Replicating our work
If you want to replicate the final models and wealth estimates, go to the ff. notebook folders:
These provide the code necessary to replicate our work end-to-end. The earlier notebooks are more experimental as we were developing the methodology. Note that to run them properly, you need to get DHS data yourself and set-up your local environment. Just follow the instructions in our repo’s README.
Using Docker
We have provided a docker image to make it easy to run the jupyter environment we used to build the models and as well as rollout the country-wide results.
You can view our instructions on how to run the docker images here.
Summary of Findings
This sections contains a brief summary of our overall main findings. The other pages in this site contain documentation for each of our sprints, reporting on our progress as they happened.
DHS Countries: Cambodia, Myanmar, Philippines, Timor-Leste
Training models and using them to produce wealth estimates for countries with DHS survey data are relatively straightforward. We generate features to characterize the neighborhood of the DHS clusters, which we then use to train a model.
The table below shows R^2 values after Repeated 5-fold Cross Validation (5 Repeats; 25 runs in total).
Country | # Samples | Repeated 5-fold CV |
---|---|---|
Cambodia | 611 | 0.70 (±0.06) |
Myanmar | 441 | 0.50 (±0.09) |
Philippines | 1,213 | 0.57 (±0.03) |
Timor-Leste | 455 | 0.60 (±0.07) |
Average | 0.59 |
Non-DHS Countries: Indonesia, Laos, Malaysia, Thailand, Vietnam
For countries with no usable DHS data for training (either data doesn’t exist, no lat/lon coordinates, or data is too old), it wasn’t as straightforward to train models for these.
The main challenges were:
How can we utilize data from the 4 DHS countries to train a model that we can use for these 5 non-DHS countries?
The first idea might be to simply combine all the data from each country into one big dataset.
The problem here is that both the target variable (the wealth index) and the feature values are not directly comparable between countries:
- Wealth Index
- DHS-calculated relative wealth score based on asset ownership
- The first principal component after running PCA on asset-related columns/values (e.g. # of cars, # of rooms, etc). In effect, this is a single score that summarizes the other columns and represents the “asset wealth” of a household.
- The PCA procedure to calculate this is based on different asset-related columns/values for different countries.
- Features
- Features may be interpreted differently from country to country.
- For example, 5mbps internet speed might be considered slow for Country A, while it might be considered fast for Country B .
- If we used raw values directly, the model might be confused because the mapping of features to relative wealth is different. That is, 5mbps might be correlated with relatively poorer households in Country A, while it might be correlated with relatively wealthier households in Country B.

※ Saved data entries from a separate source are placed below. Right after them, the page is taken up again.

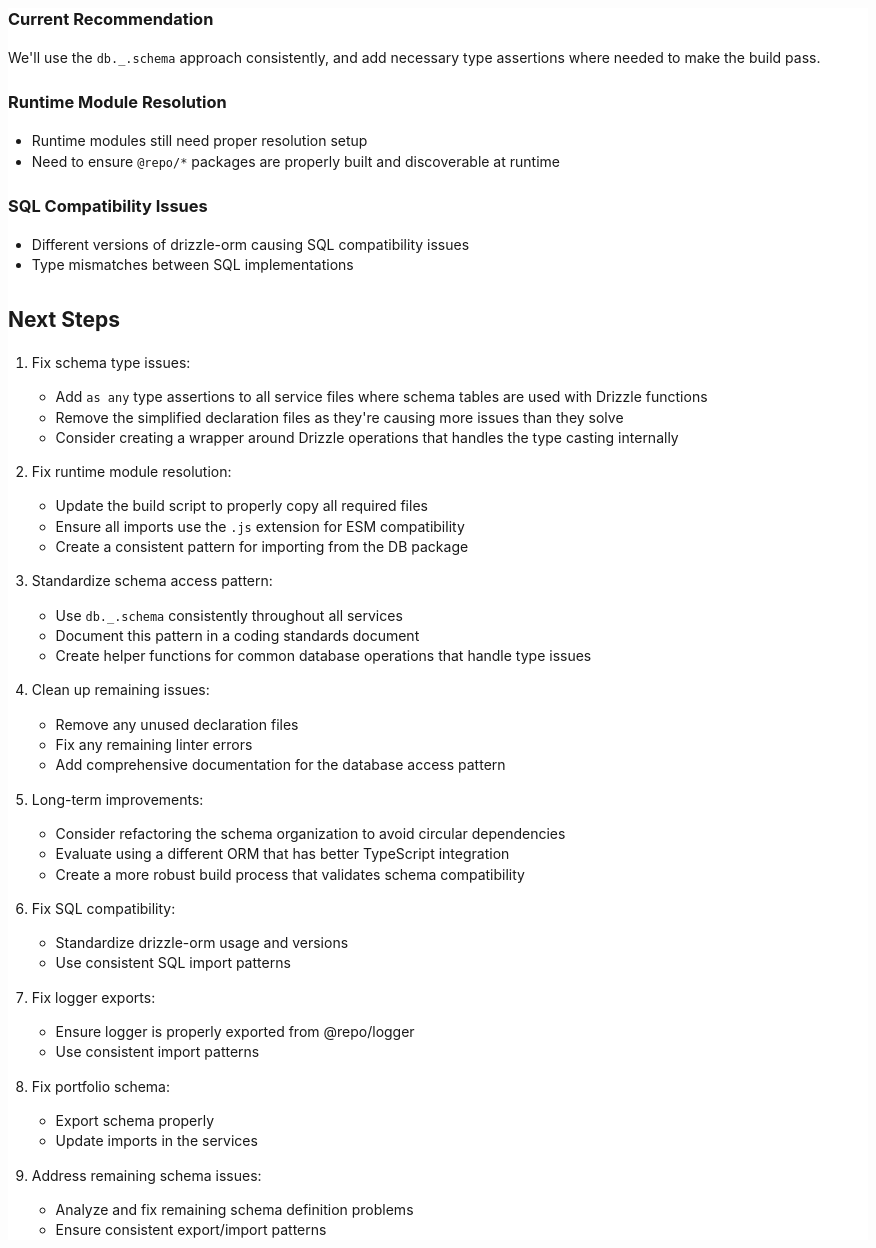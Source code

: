 ### Current Recommendation
We'll use the `db._.schema` approach consistently, and add necessary type assertions where needed to make the build pass.

### Runtime Module Resolution
- Runtime modules still need proper resolution setup
- Need to ensure `@repo/*` packages are properly built and discoverable at runtime

### SQL Compatibility Issues
- Different versions of drizzle-orm causing SQL compatibility issues
- Type mismatches between SQL implementations

## Next Steps

1. Fix schema type issues:
   - Add `as any` type assertions to all service files where schema tables are used with Drizzle functions
   - Remove the simplified declaration files as they're causing more issues than they solve
   - Consider creating a wrapper around Drizzle operations that handles the type casting internally

2. Fix runtime module resolution:
   - Update the build script to properly copy all required files
   - Ensure all imports use the `.js` extension for ESM compatibility
   - Create a consistent pattern for importing from the DB package

3. Standardize schema access pattern:
   - Use `db._.schema` consistently throughout all services
   - Document this pattern in a coding standards document
   - Create helper functions for common database operations that handle type issues

4. Clean up remaining issues:
   - Remove any unused declaration files
   - Fix any remaining linter errors
   - Add comprehensive documentation for the database access pattern

5. Long-term improvements:
   - Consider refactoring the schema organization to avoid circular dependencies
   - Evaluate using a different ORM that has better TypeScript integration
   - Create a more robust build process that validates schema compatibility

6. Fix SQL compatibility:
   - Standardize drizzle-orm usage and versions
   - Use consistent SQL import patterns

7. Fix logger exports:
   - Ensure logger is properly exported from @repo/logger
   - Use consistent import patterns

8. Fix portfolio schema:
   - Export schema properly
   - Update imports in the services

9. Address remaining schema issues:
   - Analyze and fix remaining schema definition problems
   - Ensure consistent export/import patterns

We found that a simple solution was to normalize the features and the wealth index through a MinMaxScaler. The table below shows results that support this hypothesis. To validate this methodology, we performed leave-one-country-out cross-validation wherein we utilize one country as the test set and use the other 3 as the train set.
Test Country | # Samples | Raw Features & Wealth Index | StandardScaler for Features & Wealth Index | MinMaxScaler for Features & Wealth Index |
---|---|---|---|---|
Cambodia | 611 | -0.19 | 0.48 | 0.53 |
Myanmar | 441 | 0.62 | 0.58 | 0.49 |
Philippines | 1,213 | 0.37 | 0.54 | 0.36 |
Timor-Leste | 455 | 0.46 | 0.51 | 0.49 |
Average | 0.32 | 0.52 | 0.47 |
Note that we tried other scalers and other methods like re-calculating the wealth indices, but the MinMaxScaler proved to be the best approach in the end. Read more about it in our Sprint 2 and Sprint 3 reports.

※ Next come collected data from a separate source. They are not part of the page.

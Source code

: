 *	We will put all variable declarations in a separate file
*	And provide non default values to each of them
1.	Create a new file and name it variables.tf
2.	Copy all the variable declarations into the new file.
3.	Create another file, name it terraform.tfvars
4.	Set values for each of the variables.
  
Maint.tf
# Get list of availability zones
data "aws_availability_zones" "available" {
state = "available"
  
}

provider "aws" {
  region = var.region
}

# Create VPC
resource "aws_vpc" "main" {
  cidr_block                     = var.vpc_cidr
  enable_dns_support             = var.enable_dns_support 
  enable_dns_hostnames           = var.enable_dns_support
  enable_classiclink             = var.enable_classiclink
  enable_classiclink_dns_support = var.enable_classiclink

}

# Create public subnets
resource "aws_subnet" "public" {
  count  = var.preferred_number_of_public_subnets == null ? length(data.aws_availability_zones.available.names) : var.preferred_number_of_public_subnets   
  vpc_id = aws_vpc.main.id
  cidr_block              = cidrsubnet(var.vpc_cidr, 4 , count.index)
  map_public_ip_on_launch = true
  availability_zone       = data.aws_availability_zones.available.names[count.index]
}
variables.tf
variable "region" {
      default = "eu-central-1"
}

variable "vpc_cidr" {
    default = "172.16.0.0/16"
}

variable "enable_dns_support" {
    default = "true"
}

How do we validate if the produced wealth estimates for these 5 countries are sensible?
Our leave-one-country-out cross-validation procedure simulates the scenario of training on multiple countries and utilizing it on one that it hasn’t seen during training.
Our next step is to train a final model on all 4 countries’ data, and use it on the 5 non-DHS countries. However, how do we check if the results are actually sensible in the absence of ground truth?
- Qualitatively, we can see that the results intuitively match known wealthier areas in the countries (e.g. the capitals and major cities).
- Quantitatively, we calculate the agreement between province/city rankings according to our model estimates and some reference wealth-related data. These are not apple-to-apple comparisons since the wealth data are not exactly the same, but they should give us some level of confidence that our estimates aren’t in total disagreement with other government data.
Country | Reference Data | Admin Level | N | Spearman Rank Correlation |
---|---|---|---|---|
Indonesia | 2018-2019 SUSENAS-derived Relative Wealth Index | City / District | 514 | 0.72 |
Laos | 2017 UNICEF MICS-derived International Wealth Index | Province | 18 | 0.84 |
Malaysia | 2016 Household Expenditure Survey (Mean) | State | 16 | 0.76 |
Average | 0.77 |